(Aim of the exercise): Both the line with "2. Скачайте репозиторий" and the line with "6. Установите зависимости" in the records below must appear in the output, along with every line between them, exactly and with nothing added.

(Pictures paired with source code):
[Start of section]
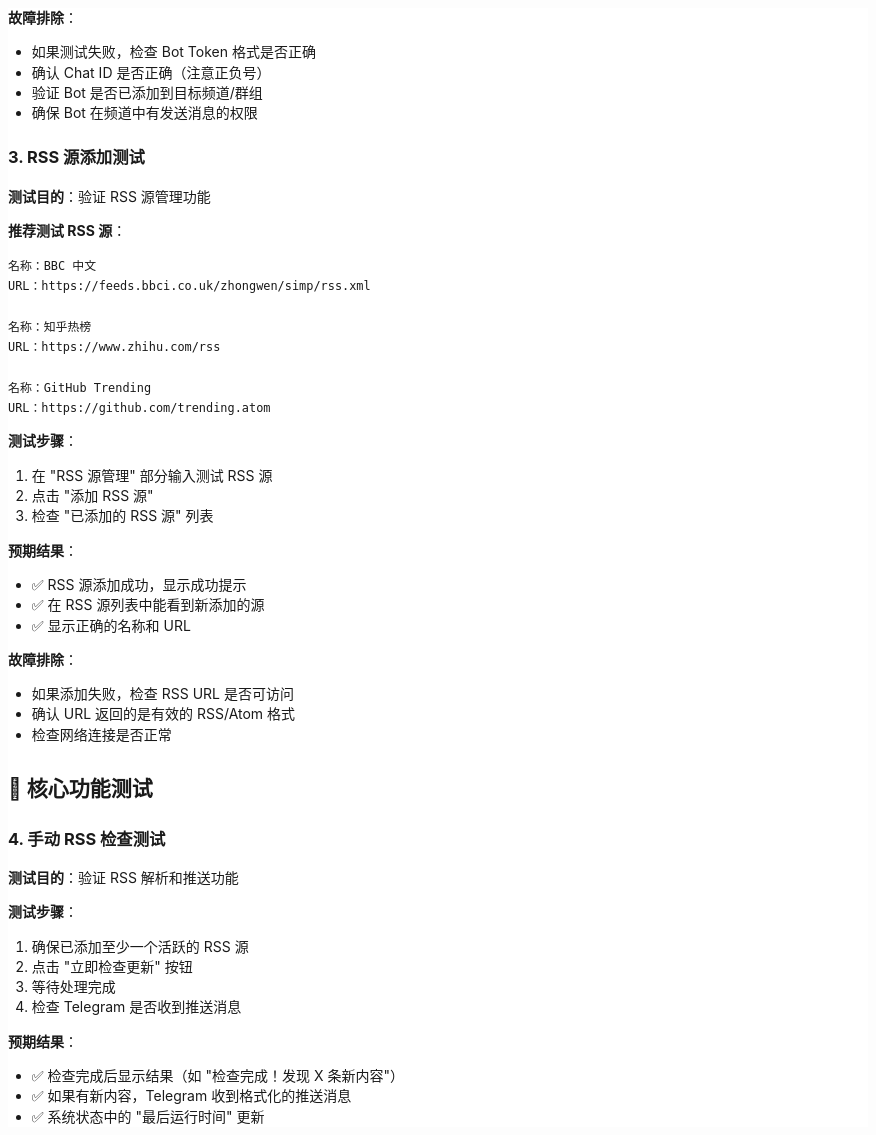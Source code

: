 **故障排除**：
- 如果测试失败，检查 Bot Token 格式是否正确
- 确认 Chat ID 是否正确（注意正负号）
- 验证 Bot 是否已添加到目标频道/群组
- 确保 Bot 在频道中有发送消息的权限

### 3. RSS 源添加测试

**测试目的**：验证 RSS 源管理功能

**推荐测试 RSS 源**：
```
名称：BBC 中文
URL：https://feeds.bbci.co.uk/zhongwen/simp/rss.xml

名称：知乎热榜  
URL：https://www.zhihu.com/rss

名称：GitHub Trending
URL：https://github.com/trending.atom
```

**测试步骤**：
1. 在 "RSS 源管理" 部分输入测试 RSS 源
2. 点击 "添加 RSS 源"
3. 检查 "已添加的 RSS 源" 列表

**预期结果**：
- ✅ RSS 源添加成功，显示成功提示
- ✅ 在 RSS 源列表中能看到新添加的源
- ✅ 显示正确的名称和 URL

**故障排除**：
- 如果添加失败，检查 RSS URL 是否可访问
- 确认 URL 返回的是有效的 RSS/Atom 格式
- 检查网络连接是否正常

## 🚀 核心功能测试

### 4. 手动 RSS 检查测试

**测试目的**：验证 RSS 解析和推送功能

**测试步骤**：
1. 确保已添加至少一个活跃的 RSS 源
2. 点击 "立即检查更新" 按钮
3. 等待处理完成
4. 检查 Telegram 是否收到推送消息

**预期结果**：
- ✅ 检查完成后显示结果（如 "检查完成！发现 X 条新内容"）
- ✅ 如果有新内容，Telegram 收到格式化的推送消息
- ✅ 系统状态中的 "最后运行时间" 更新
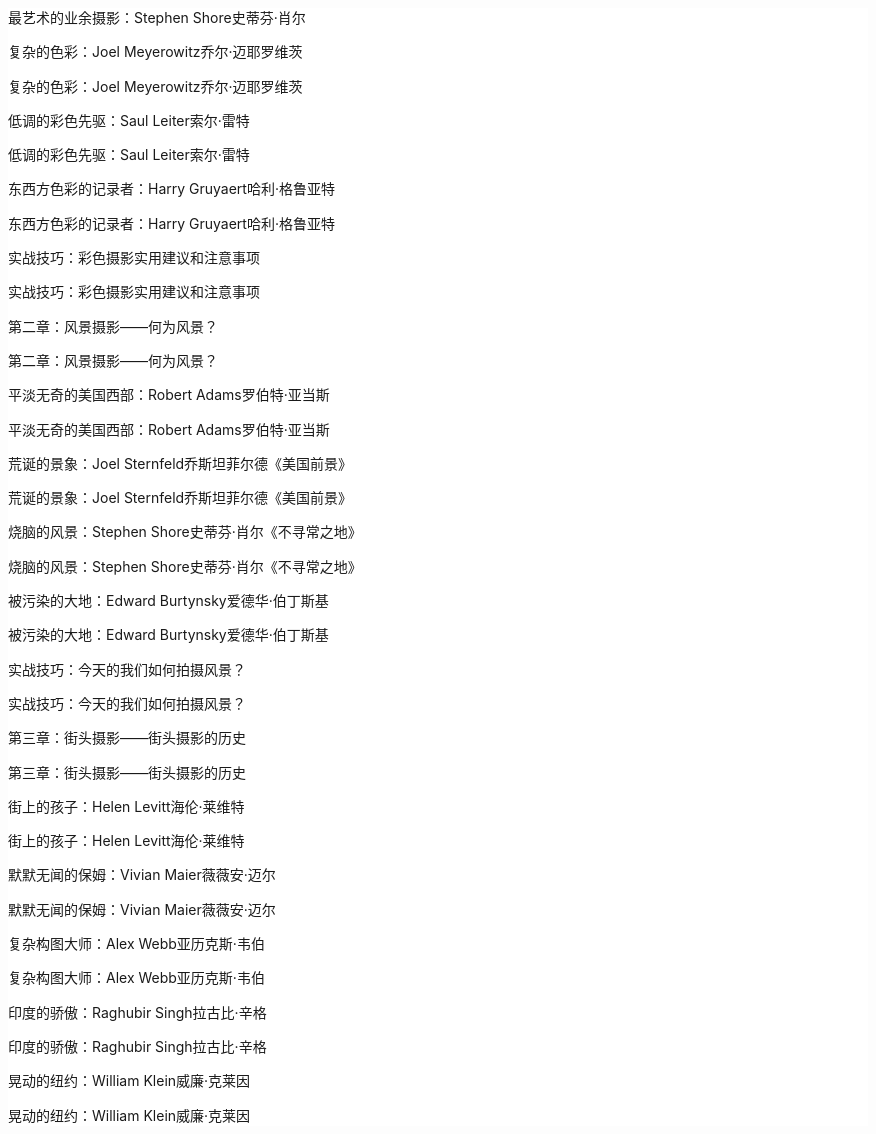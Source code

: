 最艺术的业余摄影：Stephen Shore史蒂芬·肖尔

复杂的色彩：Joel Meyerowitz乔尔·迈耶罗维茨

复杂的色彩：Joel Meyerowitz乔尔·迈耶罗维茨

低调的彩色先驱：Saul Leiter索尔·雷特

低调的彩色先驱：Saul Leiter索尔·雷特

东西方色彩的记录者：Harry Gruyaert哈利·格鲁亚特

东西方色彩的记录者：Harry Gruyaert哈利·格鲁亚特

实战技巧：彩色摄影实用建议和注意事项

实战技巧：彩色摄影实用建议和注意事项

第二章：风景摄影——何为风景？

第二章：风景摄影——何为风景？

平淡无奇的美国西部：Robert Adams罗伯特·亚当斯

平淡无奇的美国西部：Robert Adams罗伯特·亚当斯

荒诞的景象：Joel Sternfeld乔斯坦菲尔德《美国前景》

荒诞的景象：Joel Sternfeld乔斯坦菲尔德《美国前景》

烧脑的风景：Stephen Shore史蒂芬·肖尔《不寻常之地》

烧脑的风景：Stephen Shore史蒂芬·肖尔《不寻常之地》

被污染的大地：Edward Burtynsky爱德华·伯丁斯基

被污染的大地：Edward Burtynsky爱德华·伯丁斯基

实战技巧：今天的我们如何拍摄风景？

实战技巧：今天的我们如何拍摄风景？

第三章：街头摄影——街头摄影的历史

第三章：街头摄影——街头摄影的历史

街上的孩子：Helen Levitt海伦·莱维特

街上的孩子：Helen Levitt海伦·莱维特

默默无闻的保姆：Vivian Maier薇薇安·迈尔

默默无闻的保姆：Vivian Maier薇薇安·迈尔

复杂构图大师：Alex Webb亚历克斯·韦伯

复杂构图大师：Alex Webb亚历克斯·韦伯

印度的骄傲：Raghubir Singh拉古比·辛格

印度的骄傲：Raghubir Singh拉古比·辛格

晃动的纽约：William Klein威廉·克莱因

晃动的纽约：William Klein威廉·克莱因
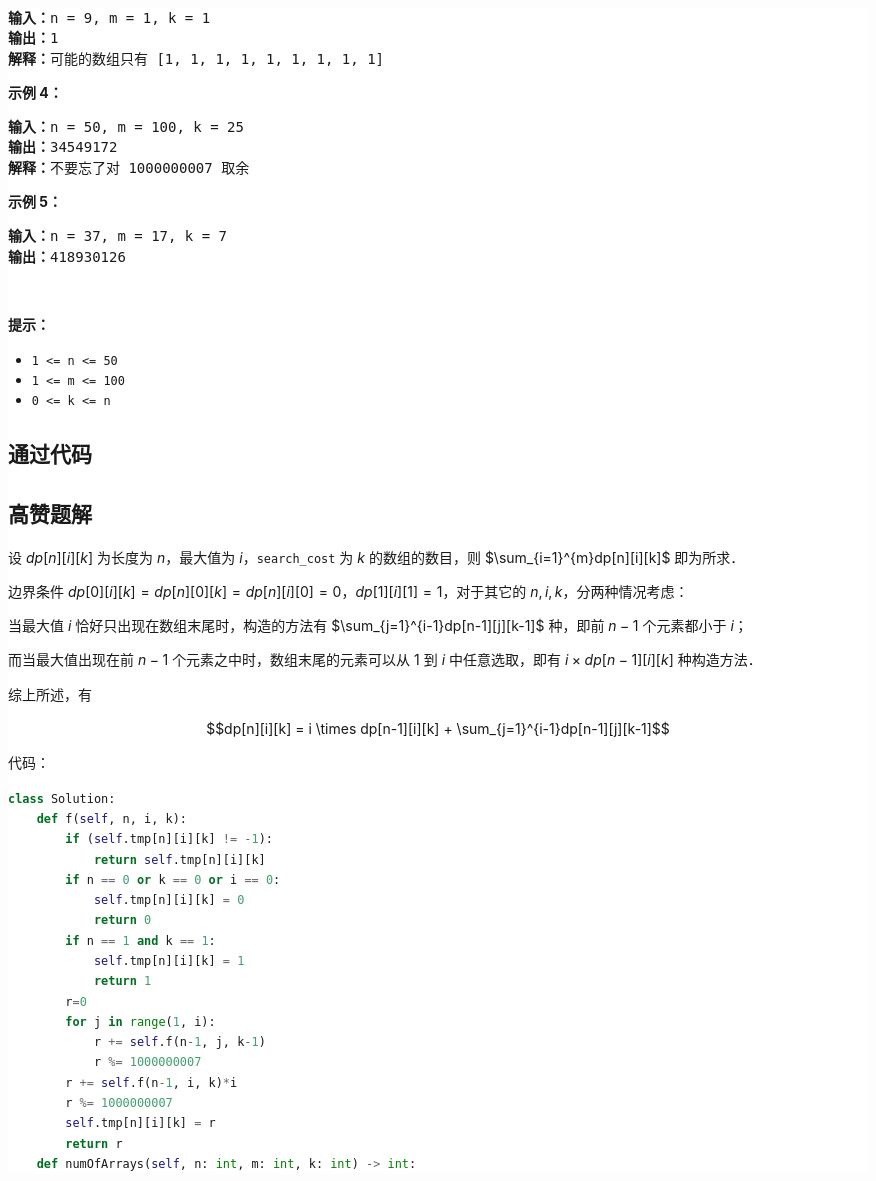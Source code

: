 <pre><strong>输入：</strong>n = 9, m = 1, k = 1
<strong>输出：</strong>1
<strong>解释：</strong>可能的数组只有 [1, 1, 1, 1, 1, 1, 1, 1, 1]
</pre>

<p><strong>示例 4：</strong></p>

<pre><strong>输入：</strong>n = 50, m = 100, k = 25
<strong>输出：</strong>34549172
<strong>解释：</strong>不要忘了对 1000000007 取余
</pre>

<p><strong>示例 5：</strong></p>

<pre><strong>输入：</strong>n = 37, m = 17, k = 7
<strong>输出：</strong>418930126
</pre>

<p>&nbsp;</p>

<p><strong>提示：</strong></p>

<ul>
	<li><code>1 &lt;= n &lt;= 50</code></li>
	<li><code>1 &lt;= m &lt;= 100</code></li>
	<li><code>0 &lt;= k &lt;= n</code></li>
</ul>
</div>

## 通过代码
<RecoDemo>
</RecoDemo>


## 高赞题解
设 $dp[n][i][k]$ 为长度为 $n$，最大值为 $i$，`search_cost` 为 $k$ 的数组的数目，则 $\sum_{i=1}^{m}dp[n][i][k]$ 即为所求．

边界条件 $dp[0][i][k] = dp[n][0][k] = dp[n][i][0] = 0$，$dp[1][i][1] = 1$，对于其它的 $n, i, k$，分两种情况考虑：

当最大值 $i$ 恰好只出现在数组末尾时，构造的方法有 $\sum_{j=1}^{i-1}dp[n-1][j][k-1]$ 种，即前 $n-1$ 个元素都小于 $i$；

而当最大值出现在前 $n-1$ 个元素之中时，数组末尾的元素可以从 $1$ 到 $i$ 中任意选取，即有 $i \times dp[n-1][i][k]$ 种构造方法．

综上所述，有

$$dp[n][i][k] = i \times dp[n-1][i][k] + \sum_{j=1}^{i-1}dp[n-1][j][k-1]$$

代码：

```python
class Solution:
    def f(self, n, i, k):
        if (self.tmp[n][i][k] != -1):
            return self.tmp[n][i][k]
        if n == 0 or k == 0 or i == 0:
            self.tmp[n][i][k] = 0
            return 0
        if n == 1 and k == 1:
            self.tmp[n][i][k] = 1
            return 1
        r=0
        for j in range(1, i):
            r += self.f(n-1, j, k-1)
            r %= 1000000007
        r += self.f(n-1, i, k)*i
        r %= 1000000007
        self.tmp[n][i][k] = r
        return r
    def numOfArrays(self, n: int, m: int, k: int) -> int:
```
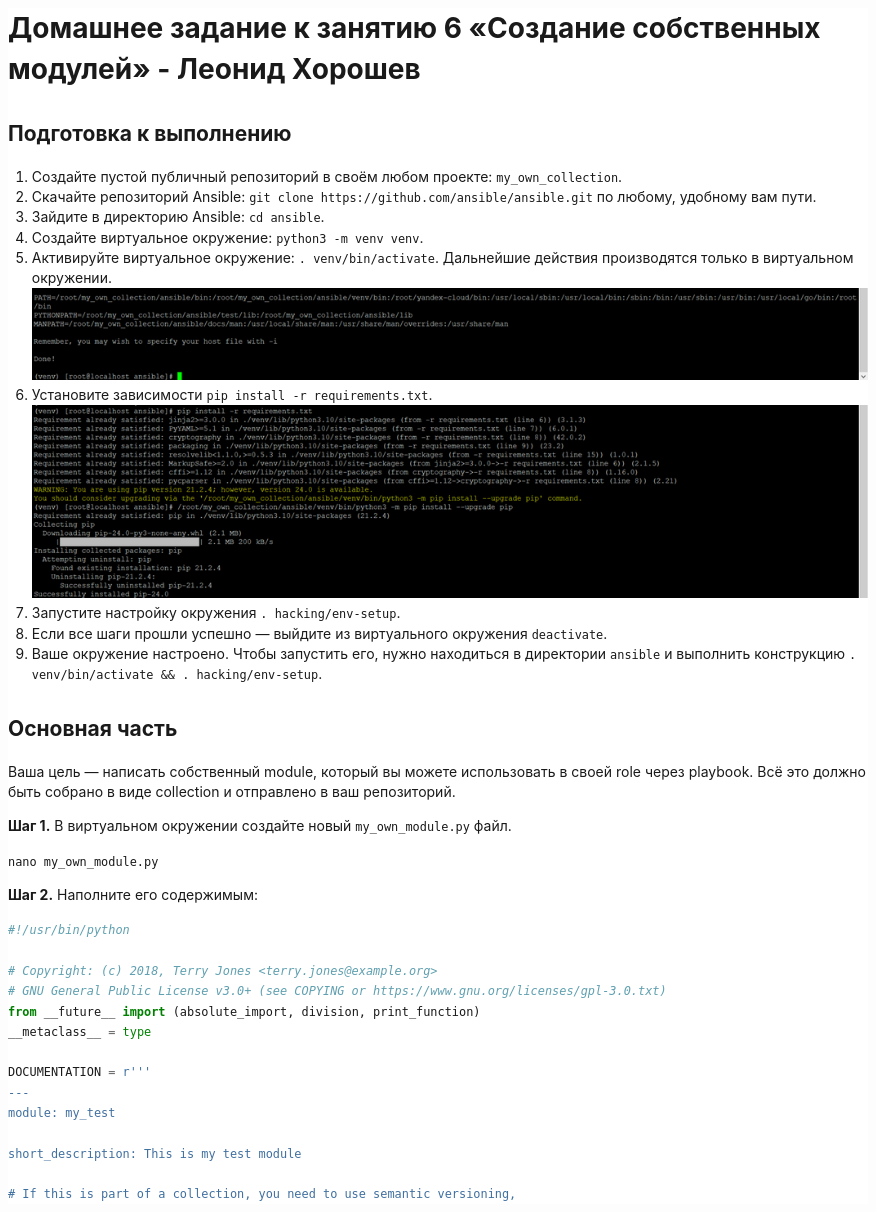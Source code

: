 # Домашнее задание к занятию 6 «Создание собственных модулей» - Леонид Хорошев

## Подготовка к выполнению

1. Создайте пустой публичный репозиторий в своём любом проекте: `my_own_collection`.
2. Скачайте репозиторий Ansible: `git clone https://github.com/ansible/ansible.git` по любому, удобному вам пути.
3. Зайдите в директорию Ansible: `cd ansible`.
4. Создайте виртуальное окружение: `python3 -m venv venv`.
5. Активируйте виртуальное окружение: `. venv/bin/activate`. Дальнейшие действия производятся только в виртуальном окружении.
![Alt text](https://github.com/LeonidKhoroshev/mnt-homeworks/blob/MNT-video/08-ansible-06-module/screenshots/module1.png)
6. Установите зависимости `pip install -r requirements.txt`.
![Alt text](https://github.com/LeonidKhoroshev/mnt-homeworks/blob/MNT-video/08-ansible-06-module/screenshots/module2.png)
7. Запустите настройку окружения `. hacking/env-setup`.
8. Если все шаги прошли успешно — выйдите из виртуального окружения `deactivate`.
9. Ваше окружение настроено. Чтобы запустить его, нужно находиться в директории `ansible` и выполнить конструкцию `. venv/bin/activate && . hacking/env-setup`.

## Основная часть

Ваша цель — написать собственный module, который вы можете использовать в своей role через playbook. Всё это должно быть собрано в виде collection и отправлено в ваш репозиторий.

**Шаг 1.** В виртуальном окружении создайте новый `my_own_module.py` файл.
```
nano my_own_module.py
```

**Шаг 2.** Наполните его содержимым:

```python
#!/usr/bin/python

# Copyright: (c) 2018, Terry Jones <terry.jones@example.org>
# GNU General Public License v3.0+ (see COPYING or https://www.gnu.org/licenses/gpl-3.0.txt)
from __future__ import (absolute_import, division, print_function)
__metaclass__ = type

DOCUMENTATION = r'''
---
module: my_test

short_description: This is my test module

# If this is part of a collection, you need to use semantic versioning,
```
[End of section]
(Reply to the task):
2. Скачайте репозиторий Ansible: `git clone https://github.com/ansible/ansible.git` по любому, удобному вам пути.
3. Зайдите в директорию Ansible: `cd ansible`.
4. Создайте виртуальное окружение: `python3 -m venv venv`.
5. Активируйте виртуальное окружение: `. venv/bin/activate`. Дальнейшие действия производятся только в виртуальном окружении.
![Alt text](https://github.com/LeonidKhoroshev/mnt-homeworks/blob/MNT-video/08-ansible-06-module/screenshots/module1.png)
6. Установите зависимости `pip install -r requirements.txt`.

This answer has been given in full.